Rhythm. I’m finding this January has truly been a re-centering for me, a re-learning, a remembering. Underneath all the soul-clutter, there has been a gentle heartbeat that serves our family well when I slow down long enough to listen. The key, of course, is slowing down. With every turn of the year now, I feel this message getting louder. Slow down. Slow. Still.
How counter-cultural such a simple thing as this is; so against the pushing tide of our twenty-first century. Choosing this means to step outside of a paradigm that nearly crushes with it’s ferociousness, and it is not easy.
To some, it comes naturally. They wouldn’t even call it ‘slow living’ or any other trendy name: it’s just the way they live. My grandparents are of this camp. It’s not something they have to work at or think about- the natural rhythm of their days only allows for so much, and they know what limited resources they have at their disposal. I’ve watched them for years and years and I always learn something new from them. It’s not about being hippie granola types, either. They don’t wear Birkenstocks or drive a Subaru Outback. My grandma doesn’t can. (My Oma used to.) But there is hardly any waste in either of their kitchens. It always surprises and humbles me when I watch them at work. There is hardly any waste, period, especially time. I never feel rushed around slow-living people. Time always seems to open up, stretch like long rays of afternoon sun across the floor. It has to be intentional. This truth seems so obvious to me and yet so very elusive. When our rhythm is present, everyone feels it and knows it: the house chores move quietly along without much extra help, productive play comes easily, the days seem full in a lovely way that is quite unmatched. When the rhythm isn’t there, it’s chaos. I seem to swing wildly between the poles of existence, the difference between being deliciously sated by a wonderful meal and being uncomfortably, unbearably stuffed after too much of a good thing on Thanksgiving afternoon. One is live-giving; the other is a deprivation. There’s an intentional middle ground for the everyday that I need to find, a balance that must be fought for.
It’s the absence of this that has brought deep emotional injury on our family in the last few years. I’ll write more on this tomorrow, but what I want to call attention to today is the fact that when we (wittingly or unwittingly) choose chaos for our family, great tears rend the fabric of family. We’re all scattered, un-moored, un-anchored. I love my family desperately. They are the most important thing to me on earth, the blessings given to me by a gracious God. They deserve the best. I had never really considered what happens when I don’t intentionally seek a mindful rhythm for my family; how much it devalues and destroys the family I treasure so much. It sends a message that the time we spend together isn’t important, and that couldn’t be further from the truth.

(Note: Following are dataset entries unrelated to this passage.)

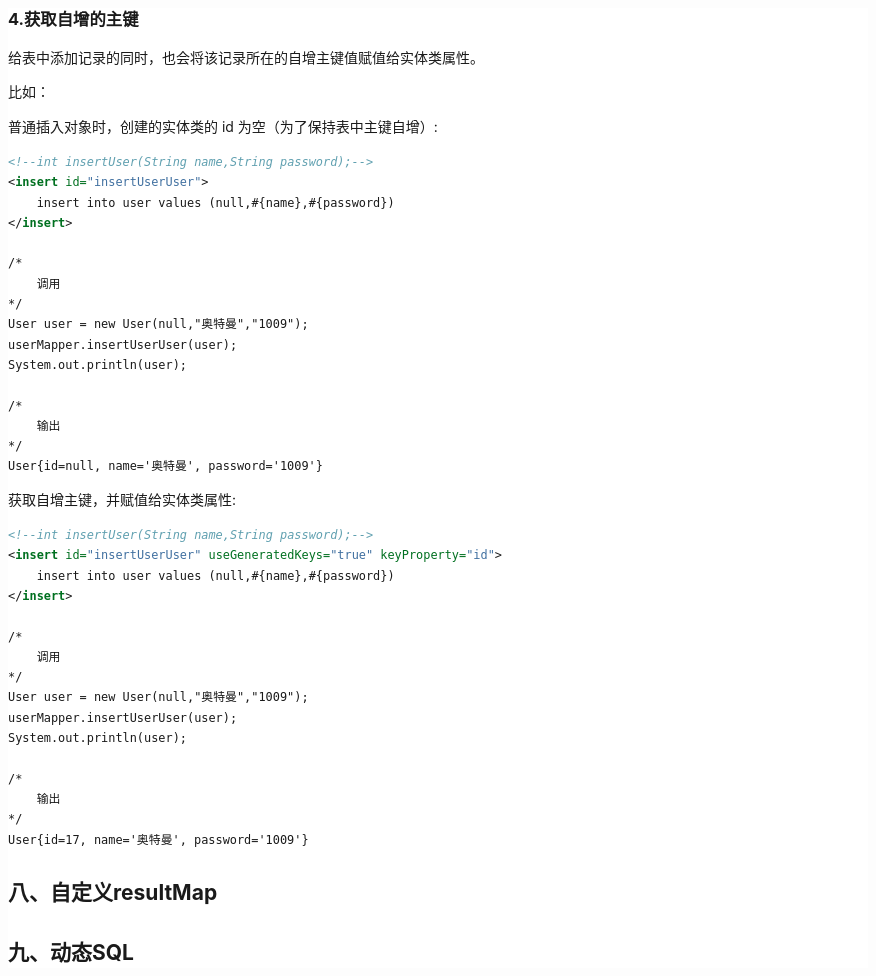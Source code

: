 ### 4.获取自增的主键

给表中添加记录的同时，也会将该记录所在的自增主键值赋值给实体类属性。

比如：

普通插入对象时，创建的实体类的 id 为空（为了保持表中主键自增）:

```xml
<!--int insertUser(String name,String password);-->
<insert id="insertUserUser">
    insert into user values (null,#{name},#{password})
</insert>

/*
	调用
*/
User user = new User(null,"奥特曼","1009");
userMapper.insertUserUser(user);
System.out.println(user);

/*
	输出
*/
User{id=null, name='奥特曼', password='1009'}
```

获取自增主键，并赋值给实体类属性:

```xml
<!--int insertUser(String name,String password);-->
<insert id="insertUserUser" useGeneratedKeys="true" keyProperty="id">
    insert into user values (null,#{name},#{password})
</insert>

/*
	调用
*/
User user = new User(null,"奥特曼","1009");
userMapper.insertUserUser(user);
System.out.println(user);

/*
	输出
*/
User{id=17, name='奥特曼', password='1009'}
```

## 八、自定义resultMap





## 九、动态SQL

I want my inner heart-beat of love and care to be the one they hear, not the chaotic freefall of a harried, exhausted mama. There is a season of that, to be sure; we all go through times of testing, long hours and short nights where we are going to be at the edges of our strength. I’m not condemning that at all, in any way. But when harried, exhausted, and scattered become my default season, it’s time to re-evaluate. We were never meant to live at the edge of ourselves for such extended periods of time, men and women alike. It plays havoc upon our physical systems, and if we can at least recognize the physical effects, how much more grave must the emotional and mental ones be?I feel at my best when there is space in my days. With every heart beat, there is an equal silence as the blood flows powerfully throughout the body in fractions of seconds. There has to be the inward pull but also the outward flow- without it, the heart does not work properly. So to, our families and our lives. When we are hurried and rushed, exhausted and un-anchored, we feel heart-sick. When the rhythm slows, our heart returns to its natural courses. We find rest and the strength to accomplish our work each day. This gentle rhythm is worth fighting for, always.
One Comment
amy@tolove
Amen. So good.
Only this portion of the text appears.